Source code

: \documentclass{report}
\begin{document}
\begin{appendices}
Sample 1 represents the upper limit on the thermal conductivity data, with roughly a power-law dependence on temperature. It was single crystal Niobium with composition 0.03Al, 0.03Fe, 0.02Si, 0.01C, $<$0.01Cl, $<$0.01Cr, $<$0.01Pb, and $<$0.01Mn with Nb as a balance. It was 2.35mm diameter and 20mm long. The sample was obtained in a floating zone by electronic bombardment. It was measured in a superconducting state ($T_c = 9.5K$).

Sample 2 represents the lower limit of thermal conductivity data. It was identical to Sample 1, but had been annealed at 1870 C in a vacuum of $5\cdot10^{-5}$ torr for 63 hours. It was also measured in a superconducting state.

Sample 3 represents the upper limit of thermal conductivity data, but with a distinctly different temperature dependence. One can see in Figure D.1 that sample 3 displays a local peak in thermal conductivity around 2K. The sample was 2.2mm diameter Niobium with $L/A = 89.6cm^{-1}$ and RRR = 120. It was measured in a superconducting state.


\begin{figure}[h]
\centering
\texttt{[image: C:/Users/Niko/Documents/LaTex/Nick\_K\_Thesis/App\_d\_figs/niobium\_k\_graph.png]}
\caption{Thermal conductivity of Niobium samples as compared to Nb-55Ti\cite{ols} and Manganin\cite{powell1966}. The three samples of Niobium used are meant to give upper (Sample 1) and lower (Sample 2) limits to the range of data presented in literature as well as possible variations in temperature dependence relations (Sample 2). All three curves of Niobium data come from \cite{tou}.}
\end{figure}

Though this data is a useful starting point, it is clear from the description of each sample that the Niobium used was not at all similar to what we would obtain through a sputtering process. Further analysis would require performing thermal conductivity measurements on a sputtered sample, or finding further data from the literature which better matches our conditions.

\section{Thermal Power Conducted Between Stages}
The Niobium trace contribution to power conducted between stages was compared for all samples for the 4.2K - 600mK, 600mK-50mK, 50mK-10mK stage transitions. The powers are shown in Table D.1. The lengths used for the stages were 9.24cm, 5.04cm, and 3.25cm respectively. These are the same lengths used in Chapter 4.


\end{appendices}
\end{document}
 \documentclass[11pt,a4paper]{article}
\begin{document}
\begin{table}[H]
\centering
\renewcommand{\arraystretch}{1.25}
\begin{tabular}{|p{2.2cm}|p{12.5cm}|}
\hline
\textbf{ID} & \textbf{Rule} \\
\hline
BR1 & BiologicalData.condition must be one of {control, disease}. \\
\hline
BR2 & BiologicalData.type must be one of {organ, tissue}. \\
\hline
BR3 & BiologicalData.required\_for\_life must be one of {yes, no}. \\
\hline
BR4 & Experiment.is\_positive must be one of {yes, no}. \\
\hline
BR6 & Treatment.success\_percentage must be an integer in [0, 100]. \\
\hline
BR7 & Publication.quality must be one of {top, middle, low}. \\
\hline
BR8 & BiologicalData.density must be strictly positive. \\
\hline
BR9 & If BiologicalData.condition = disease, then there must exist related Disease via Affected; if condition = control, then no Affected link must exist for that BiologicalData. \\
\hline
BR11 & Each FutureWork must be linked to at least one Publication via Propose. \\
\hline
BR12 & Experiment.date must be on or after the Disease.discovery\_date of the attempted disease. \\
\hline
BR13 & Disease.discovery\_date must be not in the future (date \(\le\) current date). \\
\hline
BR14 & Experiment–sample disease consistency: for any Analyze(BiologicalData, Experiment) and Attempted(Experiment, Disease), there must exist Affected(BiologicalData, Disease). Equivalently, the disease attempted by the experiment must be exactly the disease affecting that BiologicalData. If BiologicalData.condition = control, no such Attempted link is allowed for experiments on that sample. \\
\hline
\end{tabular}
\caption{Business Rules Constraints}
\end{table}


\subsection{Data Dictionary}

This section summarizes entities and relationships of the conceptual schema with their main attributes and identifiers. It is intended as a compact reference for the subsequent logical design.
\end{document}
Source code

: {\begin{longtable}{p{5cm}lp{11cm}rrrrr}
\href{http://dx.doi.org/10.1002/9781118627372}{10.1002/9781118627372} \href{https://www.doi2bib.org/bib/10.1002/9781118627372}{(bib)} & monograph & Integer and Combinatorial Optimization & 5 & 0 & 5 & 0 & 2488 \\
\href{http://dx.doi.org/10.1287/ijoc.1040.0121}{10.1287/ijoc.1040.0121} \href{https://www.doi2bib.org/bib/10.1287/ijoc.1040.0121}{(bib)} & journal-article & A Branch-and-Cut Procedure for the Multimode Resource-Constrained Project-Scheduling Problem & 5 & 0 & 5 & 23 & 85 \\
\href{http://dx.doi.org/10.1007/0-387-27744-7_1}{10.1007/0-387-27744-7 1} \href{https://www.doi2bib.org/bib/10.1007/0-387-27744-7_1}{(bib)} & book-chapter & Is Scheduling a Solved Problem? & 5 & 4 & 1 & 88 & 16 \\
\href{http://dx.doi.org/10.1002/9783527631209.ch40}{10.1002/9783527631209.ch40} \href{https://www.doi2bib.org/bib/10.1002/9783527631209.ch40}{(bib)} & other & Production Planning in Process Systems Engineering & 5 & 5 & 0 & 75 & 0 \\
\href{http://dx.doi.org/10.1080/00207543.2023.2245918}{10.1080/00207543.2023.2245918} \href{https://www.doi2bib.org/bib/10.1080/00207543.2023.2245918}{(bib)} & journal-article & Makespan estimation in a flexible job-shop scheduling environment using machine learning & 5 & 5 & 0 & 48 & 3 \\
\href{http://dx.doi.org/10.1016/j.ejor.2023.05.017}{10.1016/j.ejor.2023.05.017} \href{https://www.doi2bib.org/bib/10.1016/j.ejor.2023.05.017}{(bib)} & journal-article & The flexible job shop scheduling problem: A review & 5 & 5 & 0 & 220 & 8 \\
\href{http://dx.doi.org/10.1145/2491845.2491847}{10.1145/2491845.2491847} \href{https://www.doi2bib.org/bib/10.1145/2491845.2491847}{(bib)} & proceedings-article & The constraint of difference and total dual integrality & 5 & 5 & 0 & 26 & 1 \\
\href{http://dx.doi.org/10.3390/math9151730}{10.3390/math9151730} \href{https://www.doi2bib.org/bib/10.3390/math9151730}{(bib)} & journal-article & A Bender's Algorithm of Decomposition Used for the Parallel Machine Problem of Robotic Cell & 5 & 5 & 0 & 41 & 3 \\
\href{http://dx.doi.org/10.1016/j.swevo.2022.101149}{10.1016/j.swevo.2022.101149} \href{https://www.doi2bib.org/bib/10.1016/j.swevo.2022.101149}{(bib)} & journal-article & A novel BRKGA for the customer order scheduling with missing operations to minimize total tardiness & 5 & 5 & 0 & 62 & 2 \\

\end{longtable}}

■ WHAT TO WORK ON ■
Please copy out each line of the material that holds the string "documentclass".

■ EXERCISE RESPONSE ■
: \documentclass{report}
 \documentclass[11pt,a4paper]{article}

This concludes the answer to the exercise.